→ Stored entries
=====
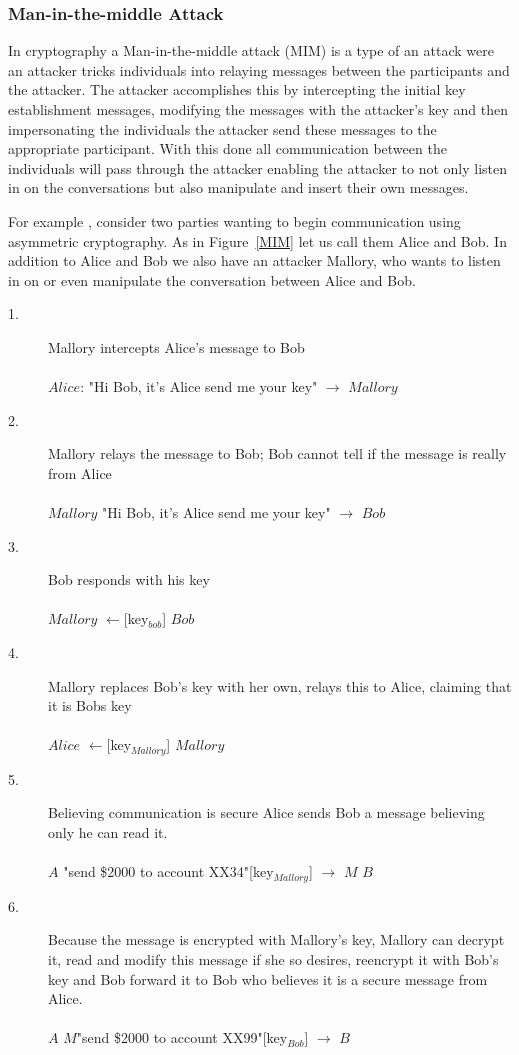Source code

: \documentclass{sig-alternate}
\begin{document}
\subsubsection{Man-in-the-middle Attack}	
In cryptography a Man-in-the-middle attack (MIM) is a type of an attack were an attacker tricks individuals into relaying messages between the participants and the attacker. The attacker accomplishes this by intercepting the initial key establishment messages, modifying the messages with the attacker's key  and then impersonating the individuals the attacker send these messages to the appropriate participant. With this done all communication between the individuals will pass through the attacker enabling the attacker to not only listen in on the conversations but also manipulate and insert their own messages.

For example , consider two parties wanting to begin communication using  asymmetric cryptography. As in Figure~\ref{MIM} let us call them Alice and Bob. In addition to Alice and Bob we also have an attacker Mallory, who wants to listen in on or even manipulate the conversation between Alice and Bob.
	\begin{description}
	\item[1.] Mallory intercepts Alice's message to Bob\hfill\\\\
	$Alice$: "Hi Bob, it's Alice send me your key" $\rightarrow$ $Mallory$
	\item[2.] Mallory relays the message to Bob; Bob cannot tell if the message is really from Alice \hfill\\\\
	 $Mallory$ "Hi Bob, it's Alice send me your key" $\rightarrow$ $Bob$ 	
	\item[3.]Bob responds with his key \hfill\\\\
	$Mallory$ $\leftarrow$[key$_{bob}$]  $Bob$
	\item[4.] Mallory replaces Bob's key with her own, relays this to  Alice, claiming that it is Bobs key\hfill\\\\
	$Alice$ $\leftarrow$[key$_{Mallory}$] $Mallory$
	\item[5.]
	Believing communication is secure Alice sends Bob a message believing only he can read it. \hfill\\\\
	$A$ "send \$2000 to account XX34"[key$_{Mallory}$] $\rightarrow$ $M$ $B$
	\item[6.] Because the message is encrypted with Mallory's key, Mallory can decrypt it, read and modify this message if she so desires, reencrypt it with Bob's key and Bob forward it to Bob who believes it is a secure message from Alice. \hfill\\\\
	$A$ $M$"send \$2000 to account XX99"[key$_{Bob}$] $\rightarrow$ $B$
	\end{description}	
\end{document}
=====
→ DIRECTIONS
When a record holds a picture, leave that picture out; copy the rest verbatim.

→ EXERCISE SOLUTION
Source code

: \documentclass{sig-alternate}
\begin{document}
\subsubsection{Man-in-the-middle Attack}	
In cryptography a Man-in-the-middle attack (MIM) is a type of an attack were an attacker tricks individuals into relaying messages between the participants and the attacker. The attacker accomplishes this by intercepting the initial key establishment messages, modifying the messages with the attacker's key  and then impersonating the individuals the attacker send these messages to the appropriate participant. With this done all communication between the individuals will pass through the attacker enabling the attacker to not only listen in on the conversations but also manipulate and insert their own messages.

For example , consider two parties wanting to begin communication using  asymmetric cryptography. As in Figure~\ref{MIM} let us call them Alice and Bob. In addition to Alice and Bob we also have an attacker Mallory, who wants to listen in on or even manipulate the conversation between Alice and Bob.
	\begin{description}
	\item[1.] Mallory intercepts Alice's message to Bob\hfill\\\\
	$Alice$: "Hi Bob, it's Alice send me your key" $\rightarrow$ $Mallory$
	\item[2.] Mallory relays the message to Bob; Bob cannot tell if the message is really from Alice \hfill\\\\
	 $Mallory$ "Hi Bob, it's Alice send me your key" $\rightarrow$ $Bob$ 	
	\item[3.]Bob responds with his key \hfill\\\\
	$Mallory$ $\leftarrow$[key$_{bob}$]  $Bob$
	\item[4.] Mallory replaces Bob's key with her own, relays this to  Alice, claiming that it is Bobs key\hfill\\\\
	$Alice$ $\leftarrow$[key$_{Mallory}$] $Mallory$
	\item[5.]
	Believing communication is secure Alice sends Bob a message believing only he can read it. \hfill\\\\
	$A$ "send \$2000 to account XX34"[key$_{Mallory}$] $\rightarrow$ $M$ $B$
	\item[6.] Because the message is encrypted with Mallory's key, Mallory can decrypt it, read and modify this message if she so desires, reencrypt it with Bob's key and Bob forward it to Bob who believes it is a secure message from Alice. \hfill\\\\
	$A$ $M$"send \$2000 to account XX99"[key$_{Bob}$] $\rightarrow$ $B$
	\end{description}	
\end{document}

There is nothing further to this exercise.